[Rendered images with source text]
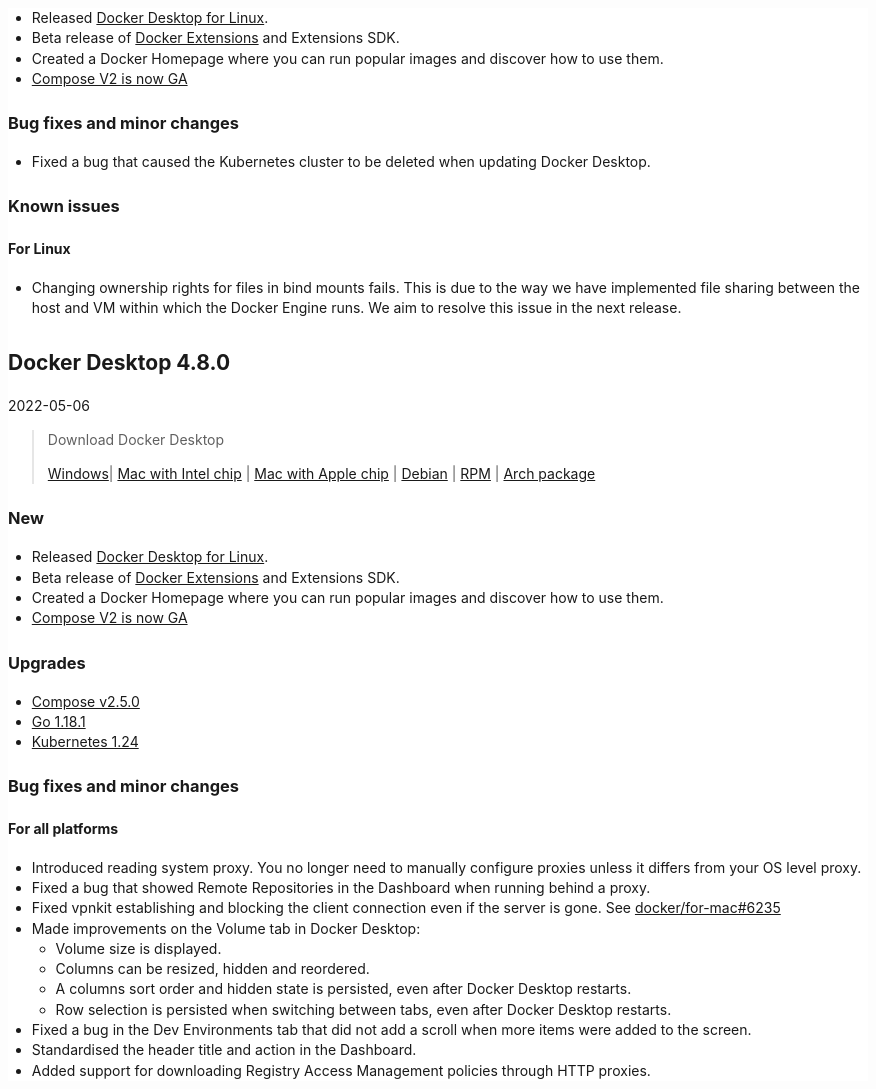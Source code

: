 - Released [Docker Desktop for Linux](install/linux-install.md).
- Beta release of [Docker Extensions](extensions.md) and Extensions SDK.
- Created a Docker Homepage where you can run popular images and discover how to use them.
- [Compose V2 is now GA](https://www.docker.com/blog/announcing-compose-v2-general-availability/)

### Bug fixes and minor changes

- Fixed a bug that caused the Kubernetes cluster to be deleted when updating Docker Desktop.

### Known issues

#### For Linux

- Changing ownership rights for files in bind mounts fails. This is due to the way we have implemented file sharing between the host and VM within which the Docker Engine runs. We aim to resolve this issue in the next release.

## Docker Desktop 4.8.0
2022-05-06

> Download Docker Desktop
>
> [Windows](https://desktop.docker.com/win/main/amd64/78933/Docker%20Desktop%20Installer.exe)|
> [Mac with Intel chip](https://desktop.docker.com/mac/main/amd64/78933/Docker.dmg) |
> [Mac with Apple chip](https://desktop.docker.com/mac/main/arm64/78933/Docker.dmg) |
> [Debian](https://desktop.docker.com/linux/main/amd64/docker-desktop-4.8.0-amd64.deb?utm_source=docker&utm_medium=webreferral&utm_campaign=docs-driven-download-linux-amd64) |
> [RPM](https://desktop.docker.com/linux/main/amd64/docker-desktop-4.8.0-x86_64.rpm?utm_source=docker&utm_medium=webreferral&utm_campaign=docs-driven-download-linux-amd64) |
> [Arch package](https://desktop.docker.com/linux/main/amd64/docker-desktop-4.8.0-x86_64.pkg.tar.zst?utm_source=docker&utm_medium=webreferral&utm_campaign=docs-driven-download-linux-amd64)

### New

- Released [Docker Desktop for Linux](install/linux-install.md).
- Beta release of [Docker Extensions](extensions.md) and Extensions SDK.
- Created a Docker Homepage where you can run popular images and discover how to use them.
- [Compose V2 is now GA](https://www.docker.com/blog/announcing-compose-v2-general-availability/)

### Upgrades

- [Compose v2.5.0](https://github.com/docker/compose/releases/tag/v2.5.0)
- [Go 1.18.1](https://github.com/golang/go/releases/tag/go1.18.1)
- [Kubernetes 1.24](https://github.com/kubernetes/kubernetes/releases/tag/v1.24.0)

### Bug fixes and minor changes

#### For all platforms

- Introduced reading system proxy. You no longer need to manually configure proxies unless it differs from your OS level proxy.
- Fixed a bug that showed Remote Repositories in the Dashboard when running behind a proxy.
- Fixed vpnkit establishing and blocking the client connection even if the server is gone. See [docker/for-mac#6235](https://github.com/docker/for-mac/issues/6235)
- Made improvements on the Volume tab in Docker Desktop:
  - Volume size is displayed.
  - Columns can be resized, hidden and reordered.
  - A columns sort order and hidden state is persisted, even after Docker Desktop restarts.
  - Row selection is persisted when switching between tabs, even after Docker Desktop restarts.
- Fixed a bug in the Dev Environments tab that did not add a scroll when more items were added to the screen.
- Standardised the header title and action in the Dashboard.
- Added support for downloading Registry Access Management policies through HTTP proxies.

__Exercise prompt__.
Copy word for word the stretch of entries above from the line that has "- Row selection" through the line that has "- Standardised the", both ends included, and nothing outside it.

__Task output__.
  - Row selection is persisted when switching between tabs, even after Docker Desktop restarts.
- Fixed a bug in the Dev Environments tab that did not add a scroll when more items were added to the screen.
- Standardised the header title and action in the Dashboard.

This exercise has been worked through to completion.